» **How to complete this task**
Scanning the listing below, tally every line where the string "Records" shows up, then state the count alone.
[[ Entries provided, beginning ]]
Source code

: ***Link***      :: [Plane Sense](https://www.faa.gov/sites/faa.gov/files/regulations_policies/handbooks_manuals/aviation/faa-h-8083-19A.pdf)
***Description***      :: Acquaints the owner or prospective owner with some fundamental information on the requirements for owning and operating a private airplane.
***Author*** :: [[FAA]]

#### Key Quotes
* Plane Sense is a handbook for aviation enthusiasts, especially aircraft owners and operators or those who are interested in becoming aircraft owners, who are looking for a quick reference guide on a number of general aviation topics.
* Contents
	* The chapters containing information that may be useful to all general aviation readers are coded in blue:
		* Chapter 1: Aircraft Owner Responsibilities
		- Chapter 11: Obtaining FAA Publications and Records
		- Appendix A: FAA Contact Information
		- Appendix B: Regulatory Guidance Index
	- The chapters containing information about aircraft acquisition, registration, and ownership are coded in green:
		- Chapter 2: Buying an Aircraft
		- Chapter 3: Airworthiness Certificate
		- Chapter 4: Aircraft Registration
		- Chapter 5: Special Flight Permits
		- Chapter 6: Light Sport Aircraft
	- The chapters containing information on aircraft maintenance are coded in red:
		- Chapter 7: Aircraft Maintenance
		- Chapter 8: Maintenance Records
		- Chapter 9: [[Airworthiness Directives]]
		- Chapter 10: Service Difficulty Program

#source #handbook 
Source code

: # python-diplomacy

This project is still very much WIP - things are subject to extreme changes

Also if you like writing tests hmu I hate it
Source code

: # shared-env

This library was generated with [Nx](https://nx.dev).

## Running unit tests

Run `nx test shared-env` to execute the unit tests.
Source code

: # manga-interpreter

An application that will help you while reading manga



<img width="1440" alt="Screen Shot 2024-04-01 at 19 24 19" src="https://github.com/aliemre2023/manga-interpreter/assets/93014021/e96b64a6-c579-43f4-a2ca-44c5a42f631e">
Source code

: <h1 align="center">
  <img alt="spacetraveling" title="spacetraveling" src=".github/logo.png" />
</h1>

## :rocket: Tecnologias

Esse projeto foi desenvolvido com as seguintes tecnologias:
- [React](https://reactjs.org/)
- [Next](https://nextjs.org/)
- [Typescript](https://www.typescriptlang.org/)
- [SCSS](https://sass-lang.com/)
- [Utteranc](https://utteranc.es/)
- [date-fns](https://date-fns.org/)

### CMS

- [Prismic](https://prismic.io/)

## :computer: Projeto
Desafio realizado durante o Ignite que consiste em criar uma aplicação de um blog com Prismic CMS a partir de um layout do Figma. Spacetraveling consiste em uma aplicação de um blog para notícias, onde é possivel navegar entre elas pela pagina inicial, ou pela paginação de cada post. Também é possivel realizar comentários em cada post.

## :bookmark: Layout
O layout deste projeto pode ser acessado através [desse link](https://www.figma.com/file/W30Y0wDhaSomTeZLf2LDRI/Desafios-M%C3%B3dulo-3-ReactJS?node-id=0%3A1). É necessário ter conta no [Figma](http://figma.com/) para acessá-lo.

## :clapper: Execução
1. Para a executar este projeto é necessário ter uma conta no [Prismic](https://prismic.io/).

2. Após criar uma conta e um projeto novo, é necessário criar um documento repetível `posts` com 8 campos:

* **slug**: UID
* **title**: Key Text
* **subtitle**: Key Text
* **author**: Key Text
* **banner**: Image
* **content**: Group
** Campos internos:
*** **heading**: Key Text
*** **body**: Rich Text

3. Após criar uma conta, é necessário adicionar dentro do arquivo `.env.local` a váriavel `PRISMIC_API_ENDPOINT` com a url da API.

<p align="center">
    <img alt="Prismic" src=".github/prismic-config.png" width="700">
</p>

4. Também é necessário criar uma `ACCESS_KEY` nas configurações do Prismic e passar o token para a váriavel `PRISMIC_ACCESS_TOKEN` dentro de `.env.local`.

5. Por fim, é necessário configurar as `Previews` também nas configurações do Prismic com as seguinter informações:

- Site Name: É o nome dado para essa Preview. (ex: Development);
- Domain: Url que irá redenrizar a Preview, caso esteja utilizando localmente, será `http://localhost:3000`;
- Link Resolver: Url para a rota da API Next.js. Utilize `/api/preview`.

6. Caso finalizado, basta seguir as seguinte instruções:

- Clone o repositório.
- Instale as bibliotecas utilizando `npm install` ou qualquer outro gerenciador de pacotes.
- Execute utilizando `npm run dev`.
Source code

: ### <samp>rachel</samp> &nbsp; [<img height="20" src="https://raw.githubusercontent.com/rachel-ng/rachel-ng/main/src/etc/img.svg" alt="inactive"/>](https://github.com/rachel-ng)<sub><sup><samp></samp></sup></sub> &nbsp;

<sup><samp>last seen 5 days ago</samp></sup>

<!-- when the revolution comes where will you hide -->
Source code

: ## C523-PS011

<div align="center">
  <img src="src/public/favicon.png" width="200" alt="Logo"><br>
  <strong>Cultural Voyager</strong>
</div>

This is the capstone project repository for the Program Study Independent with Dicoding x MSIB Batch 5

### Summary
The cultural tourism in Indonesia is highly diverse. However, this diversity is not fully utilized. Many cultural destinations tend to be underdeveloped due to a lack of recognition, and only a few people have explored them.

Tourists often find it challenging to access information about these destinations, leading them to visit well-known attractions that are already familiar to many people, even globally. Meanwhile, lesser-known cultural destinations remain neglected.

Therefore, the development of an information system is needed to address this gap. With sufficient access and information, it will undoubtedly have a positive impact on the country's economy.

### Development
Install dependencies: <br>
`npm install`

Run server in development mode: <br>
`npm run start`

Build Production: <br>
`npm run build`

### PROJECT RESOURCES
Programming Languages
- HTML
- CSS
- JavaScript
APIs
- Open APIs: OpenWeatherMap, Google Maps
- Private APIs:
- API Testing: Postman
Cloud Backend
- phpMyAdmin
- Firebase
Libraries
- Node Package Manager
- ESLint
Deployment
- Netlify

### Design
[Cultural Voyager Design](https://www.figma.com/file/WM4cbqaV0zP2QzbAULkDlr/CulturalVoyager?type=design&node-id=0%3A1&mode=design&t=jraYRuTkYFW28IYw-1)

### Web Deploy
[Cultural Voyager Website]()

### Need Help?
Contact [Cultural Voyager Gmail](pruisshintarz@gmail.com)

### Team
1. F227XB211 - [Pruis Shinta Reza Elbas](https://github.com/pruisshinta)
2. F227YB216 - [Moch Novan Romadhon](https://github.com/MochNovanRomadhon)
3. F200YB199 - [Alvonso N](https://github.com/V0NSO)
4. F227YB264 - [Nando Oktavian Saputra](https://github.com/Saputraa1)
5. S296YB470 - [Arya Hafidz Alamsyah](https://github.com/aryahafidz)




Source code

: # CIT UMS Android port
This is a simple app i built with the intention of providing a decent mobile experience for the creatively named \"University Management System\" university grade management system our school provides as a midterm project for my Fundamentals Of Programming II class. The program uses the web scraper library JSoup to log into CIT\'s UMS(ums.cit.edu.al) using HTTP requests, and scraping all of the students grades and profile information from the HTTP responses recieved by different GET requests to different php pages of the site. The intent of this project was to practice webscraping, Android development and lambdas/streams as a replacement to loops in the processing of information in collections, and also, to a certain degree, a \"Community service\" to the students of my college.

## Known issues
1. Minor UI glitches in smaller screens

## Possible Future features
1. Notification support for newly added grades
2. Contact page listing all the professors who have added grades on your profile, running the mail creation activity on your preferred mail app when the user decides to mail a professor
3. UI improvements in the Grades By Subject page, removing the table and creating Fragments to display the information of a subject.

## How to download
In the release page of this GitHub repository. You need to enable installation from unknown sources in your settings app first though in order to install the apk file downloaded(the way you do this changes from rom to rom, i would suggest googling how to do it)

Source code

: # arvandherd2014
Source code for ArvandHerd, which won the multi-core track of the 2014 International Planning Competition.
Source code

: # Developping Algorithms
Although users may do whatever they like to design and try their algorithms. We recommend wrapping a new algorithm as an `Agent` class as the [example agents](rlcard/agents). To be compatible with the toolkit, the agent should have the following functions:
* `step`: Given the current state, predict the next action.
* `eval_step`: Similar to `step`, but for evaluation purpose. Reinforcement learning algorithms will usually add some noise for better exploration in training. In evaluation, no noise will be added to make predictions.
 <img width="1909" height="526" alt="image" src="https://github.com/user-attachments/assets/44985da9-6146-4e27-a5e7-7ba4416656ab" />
[[ Entries provided, end ]]
» **Answer to this task**
2